I can't live like this?
I'm a 16 year old girl living in a bubble. My parents are extremely strict and need some advice on what to do. Never have I been allowed to attend a sleep over, rarely was I allowed to leave my house thus my friends abandoned me. I'm not a problematic kid, I get amazing grades, I'm supposed to be graduating as a junior. As a result my parents have refused to sign my early graduation papers if I don't agree to going to the local community college instead of osu. I have my drivers license but aren't allowed farther than 5 miles from home or else I would be in serious trouble (parents use find my iPhone to locate me). I gave up entirely on friends, sports and activities. I felt to jealous of the other kids and deleted my social media. What should I do I feel like I'm suffocating.
Be patient. In less than two years time you will be an adult and they will have no control over you. Start planning your 'escape' now and use it to boost your confidence. As soon as you are 18 leave home and cut them out of your life unless they apologise for the misery inflicted upon you. Even then you may decide to remain separate from them.
Maybe you could try to talk to your parents. Try to have an adult conversation with them and show them how responsible you are. Maybe ask for some small privileges at first, show them you are where you say you are and ask them to trust you. I'm sure it's just because they love you and want you to be safe. There's a great website that helps teens talk to their parents and I think it would be helpful to you. Check it out, jw.org under teenagers. This is a link to one of the whiteboard animations:
https://www.jw.org/finder?wtlocale=E&docid=502017178&srcid=share
Sounds like me growing up. I get it - it's tough and depressing. But it'll get better.
Just stick it out the best you can, and branch out more once you get to college. And when you turn 18, you're free to move out, get a job, and start supporting yourself. Then you can make your own decisions, and Mommy and Daddy can't stop you.
Are you able to get a part-time or summer job now? Even something in your neighborhood like babysitting, mowing lawns, running errands for elderly neighbors? If so, then I'd do whatever you can to earn money and put every single penny in the bank, that way you can move out as soon as you are legally able to do so. Trust me… There's nothing you can buy as a teenager that'll be more worth it than putting the money away for use as a young adult.

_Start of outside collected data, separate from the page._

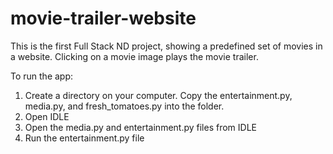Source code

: # movie-trailer-website

This is the first Full Stack ND project, showing a predefined set of movies in a website. Clicking on a movie image plays the movie trailer. 

To run the app:

1. Create a directory on your computer. Copy the entertainment.py, media.py, and fresh_tomatoes.py into the folder.
2. Open IDLE
3. Open the media.py and entertainment.py files from IDLE
4. Run the entertainment.py file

Are you SURE you want to graduate early? As someone who also grew up in a very sheltered environment, I think you'd be in for a real culture shock if you skipped a year and went to college early. If you think it's hard to associate with your peers now, then it's not going to be any easier when you're suddenly plunked down into a world full of 18-22 year-olds. The mindset is SO different from high school to college… Unless there's a good reason why you should graduate early, I think you'd benefit from one more year to grow and mature.
Plus if you stick it out an extra year would you be permitted to go to the school of your choice?
Are your parents paying for your college? If you want their money then you're going to have to suck it up and obey them… But if you pay for it yourself (through a job, loans, work-study, grants, scholarships) then you can do as you please.
Again, I get it. My parents were like this when I was growing up. College opened a whole new world for me (even though I lived at home and commuted). And, again, once you are 18 you can fend for yourself if you choose. So start looking into jobs, start looking into ways you could pay for your own education, and start putting away every bit of money you can earn.
When you are 18 you can walk out of that home for ever.
I'm so sorry your life has been held so tight for a young person… Especially not having friends in and enjoying much that teenagers do.
Keep up your drive to get ahead and when you move on with your life… Just use all your experiences as a training of what you would or would not do with your future family… I pray you choose wiser in raising your family… You are one terrific person… Bless you.
Be patient. I use to want to do everything until I turned 18 and I wished I didn't have to do a thing. Parents tracking you, maybe you should talk to them about it.
Kid, a lot of girls your age get what they want… And they end up dropping out, pregnant, on welfare, and their boyfriend dumps them. Your parents are protecting you from your stupid peers. "Honour thy father and thy mother" (5th Commandment). Even so, come, Lord Jesus!
Ironically, your parents are setting you up for faliure.